▶ DATA RECORDS:
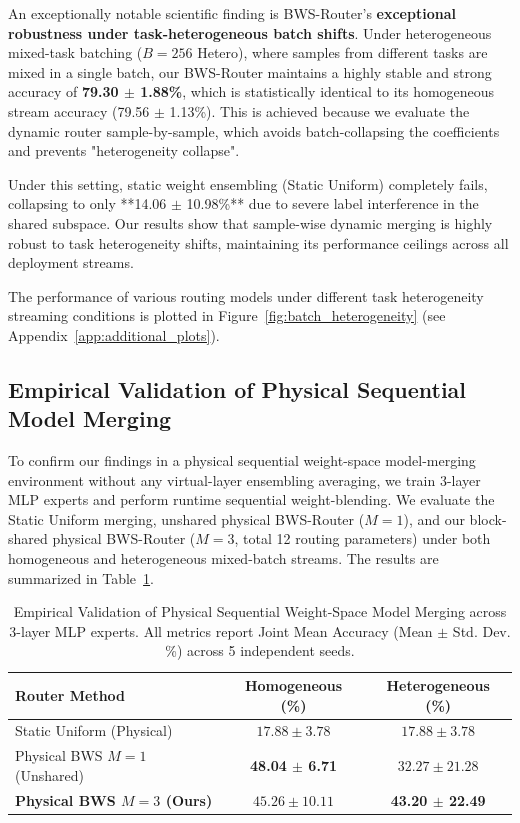 An exceptionally notable scientific finding is BWS-Router's \textbf{exceptional robustness under task-heterogeneous batch shifts}. Under heterogeneous mixed-task batching ($B=256$ Hetero), where samples from different tasks are mixed in a single batch, our BWS-Router maintains a highly stable and strong accuracy of \textbf{79.30 $\pm$ 1.88\%}, which is statistically identical to its homogeneous stream accuracy (79.56 $\pm$ 1.13\%). This is achieved because we evaluate the dynamic router sample-by-sample, which avoids batch-collapsing the coefficients and prevents "heterogeneity collapse". 

Under this setting, static weight ensembling (Static Uniform) completely fails, collapsing to only **14.06 $\pm$ 10.98\%** due to severe label interference in the shared subspace. Our results show that sample-wise dynamic merging is highly robust to task heterogeneity shifts, maintaining its performance ceilings across all deployment streams.

The performance of various routing models under different task heterogeneity streaming conditions is plotted in Figure~\ref{fig:batch_heterogeneity} (see Appendix~\ref{app:additional_plots}).

\subsection{Empirical Validation of Physical Sequential Model Merging}
To confirm our findings in a physical sequential weight-space model-merging environment without any virtual-layer ensembling averaging, we train 3-layer MLP experts and perform runtime sequential weight-blending. We evaluate the Static Uniform merging, unshared physical BWS-Router ($M=1$), and our block-shared physical BWS-Router ($M=3$, total 12 routing parameters) under both homogeneous and heterogeneous mixed-batch streams. The results are summarized in Table~\ref{tab:physical_merging_results}.

\begin{table}[h]
\caption{Empirical Validation of Physical Sequential Weight-Space Model Merging across 3-layer MLP experts. All metrics report Joint Mean Accuracy (Mean $\pm$ Std. Dev. \%) across 5 independent seeds.}
\label{tab:physical_merging_results}
\vskip 0.1in
\begin{center}
\begin{small}
\setlength{\tabcolsep}{4pt}
\begin{tabular}{lcc}
\toprule
\textbf{Router Method} & \textbf{Homogeneous (\%)} & \textbf{Heterogeneous (\%)} \\
\midrule
Static Uniform (Physical) & $17.88 \pm 3.78$ & $17.88 \pm 3.78$ \\
\midrule
Physical BWS $M=1$ (Unshared) & \textbf{48.04 $\pm$ 6.71} & $32.27 \pm 21.28$ \\
\textbf{Physical BWS $M=3$ (Ours)} & $45.26 \pm 10.11$ & \textbf{43.20 $\pm$ 22.49} \\
\bottomrule
\end{tabular}
\end{small}
\end{center}
\vskip -0.1in
\end{table}

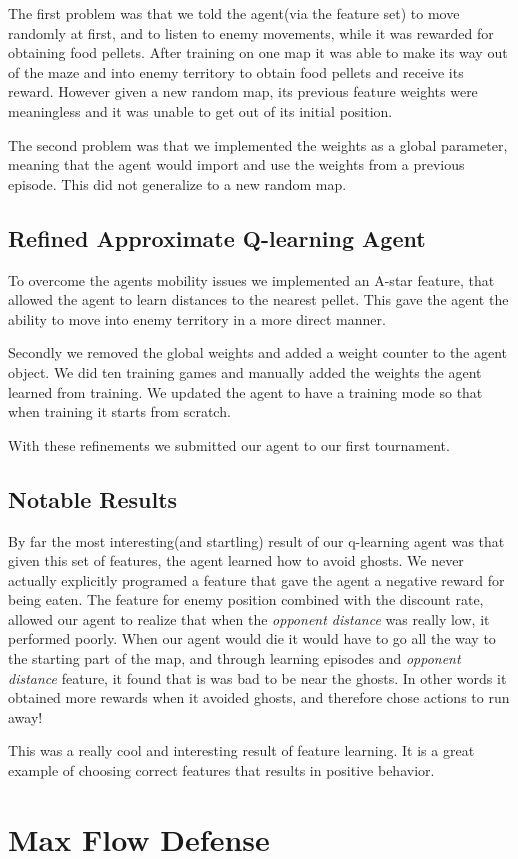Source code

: \documentclass[11pt]{article}
\begin{document}
The first problem was that we told the agent(via the feature set) to move randomly at first, and to listen to
enemy movements, while it was rewarded for obtaining food pellets.
After training on one map it was able to make its way out of the maze and into
enemy territory to obtain food pellets and receive its reward. However given a new random map,
its previous feature weights were meaningless and it was unable to get out of its initial position. \

The second problem was that we implemented the weights as a global parameter, meaning that
the agent would import and use the weights from a previous episode. This did not generalize to
a new random map.\

\subsection{Refined Approximate Q-learning Agent}
To overcome the agents mobility issues we implemented an A-star feature, that allowed
the agent to learn distances to the nearest pellet. This gave the agent the ability to
move into enemy territory in a more direct manner. \

Secondly we removed the global weights and added a weight counter to the agent object.
We did ten training games and manually added the weights the agent learned from
training. We updated the agent to have a training mode so that when training
it starts from scratch.\

With these refinements we submitted our agent to our first tournament.\

\subsection{Notable Results}
By far the most interesting(and startling) result of our q-learning agent was that
given this set of features, the agent learned how to avoid ghosts. We never actually
explicitly programed a feature that gave the agent a negative reward for being eaten.
The feature for enemy position combined with the discount rate, allowed our agent to
realize that when the \textit{opponent distance} was really low, it performed poorly.
When our agent would die it would have to go all the way to the starting part of the map, and through
learning episodes and \textit{opponent distance} feature, it found that is was bad to be
near the ghosts. In other words it obtained more rewards when it avoided
ghosts, and therefore chose actions to run away! \

This was a really cool and interesting result of feature learning. It is a great example of
choosing correct features that results in positive behavior.

\section{Max Flow Defense}
\end{document}

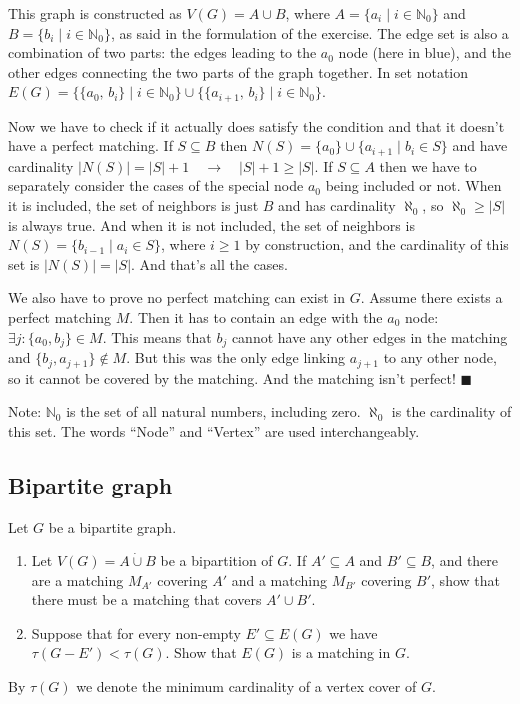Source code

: \documentclass{article}
\newcommand{\N}{\mathbb{N}}
\begin{document}
  This graph is constructed as $V(G) = A \cup B$, where $A = \{a_i \mid i \in \N_0\}$ and $B = \{b_i \mid i \in \N_0\}$,
  as said in the formulation of the exercise.
  The edge set is also a combination of two parts: the edges leading to the $a_0$ node (here in blue),
  and the other edges connecting the two parts of the graph together.
  In set notation
  $E(G) = \{\{a_0,\, b_i\} \mid i \in \N_0 \} \cup \{\{a_{i+1},\, b_i\} \mid i \in \N_0 \}$.

  Now we have to check if it actually does satisfy the condition and that it doesn't have a perfect matching.
  If $S \subseteq B$ then $N(S) = \{a_0\} \cup \{a_{i+1} \mid b_i \in S\}$ and have cardinality
  $|N(S)| = |S|+1 \quad\to\quad |S|+1 \geq |S|$.
  If $S \subseteq A$ then we have to separately consider the cases of the special node $a_0$ being included or not.
  When it is included, the set of neighbors is just $B$ and has cardinality $\aleph_0$, so $\aleph_0 \geq |S|$ is always true.
  And when it is not included, the set of neighbors is $N(S) = \{b_{i-1} \mid a_i \in S\}$, where $i \geq 1$ by construction,
  and the cardinality of this set is $|N(S)| = |S|$.
  And that's all the cases.

  We also have to prove no perfect matching can exist in $G$.
  Assume there exists a perfect matching $M$.
  Then it has to contain an edge with the $a_0$ node: $\exists j : \{a_0, b_j\} \in M$.
  This means that $b_j$ cannot have any other edges in the matching and $\{b_j, a_{j+1}\} \notin M$.
  But this was the only edge linking $a_{j+1}$ to any other node, so it cannot be covered by the matching.
  And the matching isn't perfect!
  $\blacksquare$

  Note: $\N_0$ is the set of all natural numbers, including zero. $\aleph_0$ is the cardinality of this set.
  The words ``Node'' and ``Vertex'' are used interchangeably.

  \subsection{Bipartite graph}
  \begin{centerframebox}
    Let $G$ be a bipartite graph.

    \begin{enumerate}[label=(\alph*)]
      \item
      Let $V(G) = A \dot\cup B$ be a bipartition of $G$.
      If $A' \subseteq A$ and $B' \subseteq B$, and there are a matching $M_{A'}$ covering $A'$ and a
      matching $M_{B'}$ covering $B'$, show that there must be a matching that covers $A' \cup B'$.

      \item
      Suppose that for every non-empty $E' \subseteq E(G)$ we have $\tau(G - E') < \tau(G)$.
      Show that $E(G)$ is a matching in $G$.
    \end{enumerate}

    By $\tau(G)$ we denote the minimum cardinality of a vertex cover of $G$.
  \end{centerframebox}
\end{document}
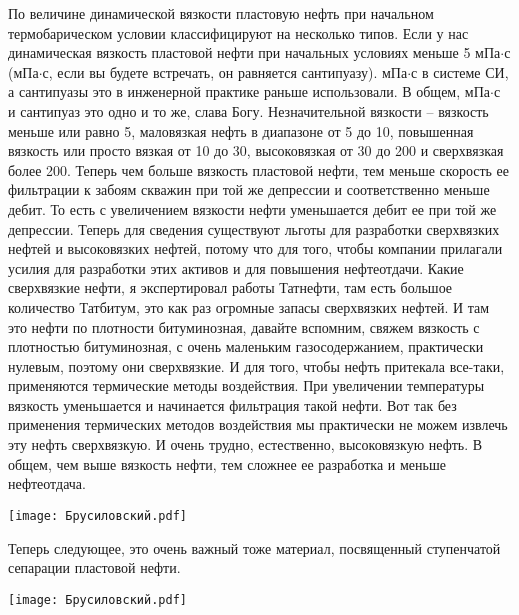 \documentclass[main.tex]{subfiles}
\begin{document}
По величине динамической вязкости пластовую нефть при начальном термобарическом условии классифицируют на несколько типов.
Если у нас динамическая вязкость пластовой нефти при начальных условиях меньше 5 мПа$\cdot$с (мПа$\cdot$с, если вы будете встречать, он равняется сантипуазу).
мПа$\cdot$с в системе СИ, а сантипуазы это в инженерной практике раньше использовали.
В общем, мПа$\cdot$с и сантипуаз это одно и то же, слава Богу.
Незначительной вязкости -- вязкость меньше или равно 5, маловязкая нефть в диапазоне от 5 до 10, повышенная вязкость или просто вязкая от 10 до
30, высоковязкая от 30 до 200 и сверхвязкая более 200.
Теперь чем больше вязкость пластовой нефти, тем меньше скорость ее фильтрации к забоям скважин при той же депрессии и соответственно меньше дебит.
То есть с увеличением вязкости нефти уменьшается дебит ее при той же депрессии.
Теперь для сведения существуют льготы для разработки сверхвязких нефтей и высоковязких нефтей, потому что для того, чтобы компании прилагали усилия для разработки этих активов и для повышения нефтеотдачи.
Какие сверхвязкие нефти, я экспертировал работы Татнефти, там есть большое количество Татбитум, это как раз огромные запасы сверхвязких нефтей.
И там это нефти по плотности битуминозная, давайте вспомним, свяжем вязкость с плотностью битуминозная, с очень маленьким газосодержанием, практически нулевым, поэтому они сверхвязкие.
И для того, чтобы нефть притекала все-таки, применяются термические методы воздействия.
При увеличении температуры вязкость уменьшается и начинается фильтрация такой нефти.
Вот так без применения термических методов воздействия мы практически не можем извлечь эту нефть сверхвязкую.
И очень трудно, естественно, высоковязкую нефть.
В общем, чем выше вязкость нефти, тем сложнее ее разработка и меньше нефтеотдача.

\begin{center}
\texttt{[image: Брусиловский.pdf]}
\end{center}

Теперь следующее, это очень важный тоже материал, посвященный ступенчатой сепарации пластовой нефти.

\begin{center}
\texttt{[image: Брусиловский.pdf]}
\end{center}
\end{document}
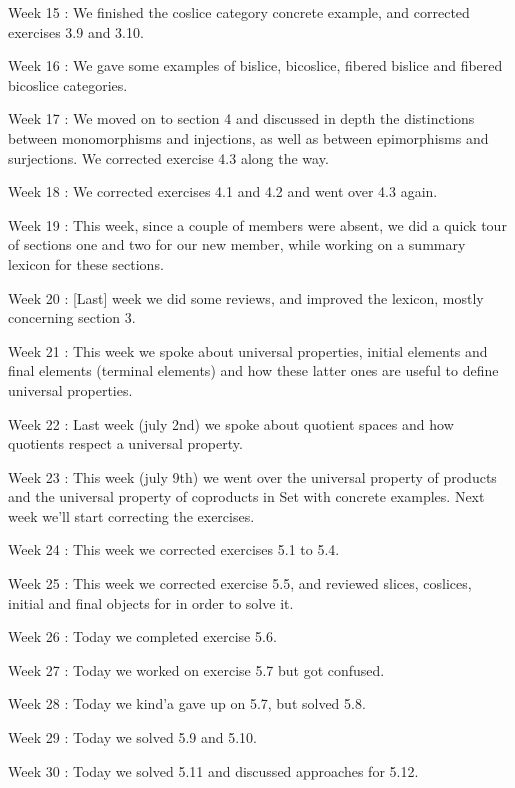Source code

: Week 15 : We finished the coslice category concrete example, and corrected exercises 3.9 and 3.10.

Week 16 : We gave some examples of bislice, bicoslice, fibered bislice and fibered bicoslice categories.

Week 17 : We moved on to section 4 and discussed in depth the distinctions between monomorphisms and injections, as well as between epimorphisms and surjections. We corrected exercise 4.3 along the way.

Week 18 : We corrected exercises 4.1 and 4.2 and went over 4.3 again.

Week 19 : This week, since a couple of members were absent, we did a quick tour of sections one and two for our new member, while working on a summary lexicon for these sections.

Week 20 : [Last] week we did some reviews, and improved the lexicon, mostly concerning section 3.

Week 21 : This week we spoke about universal properties, initial elements and final elements (terminal elements) and how these latter ones are useful to define universal properties.

Week 22 : Last week (july 2nd) we spoke about quotient spaces and how quotients respect a universal property.

Week 23 : This week (july 9th) we went over the universal property of products and the universal property of coproducts in Set with concrete examples. Next week we'll start correcting the exercises.

Week 24 : This week we corrected exercises 5.1 to 5.4.

Week 25 : This week we corrected exercise 5.5, and reviewed slices, coslices, initial and final objects for in order to solve it.

Week 26 : Today we completed exercise 5.6.

Week 27 : Today we worked on exercise 5.7 but got confused.

Week 28 : Today we kind'a gave up on 5.7, but solved 5.8.

Week 29 : Today we solved 5.9 and 5.10.

Week 30 : Today we solved 5.11 and discussed approaches for 5.12.

\newpage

▶ YOUR INSTRUCTIONS:
Output exactly the lines above, from the line with "Теперь следующее, это" to the line with "3.9 and 3.10.", both included; skip the pictures.

▶ RESULT:
Теперь следующее, это очень важный тоже материал, посвященный ступенчатой сепарации пластовой нефти.

\begin{center}
\texttt{[image: Брусиловский.pdf]}
\end{center}
\end{document}
Source code

: Week 15 : We finished the coslice category concrete example, and corrected exercises 3.9 and 3.10.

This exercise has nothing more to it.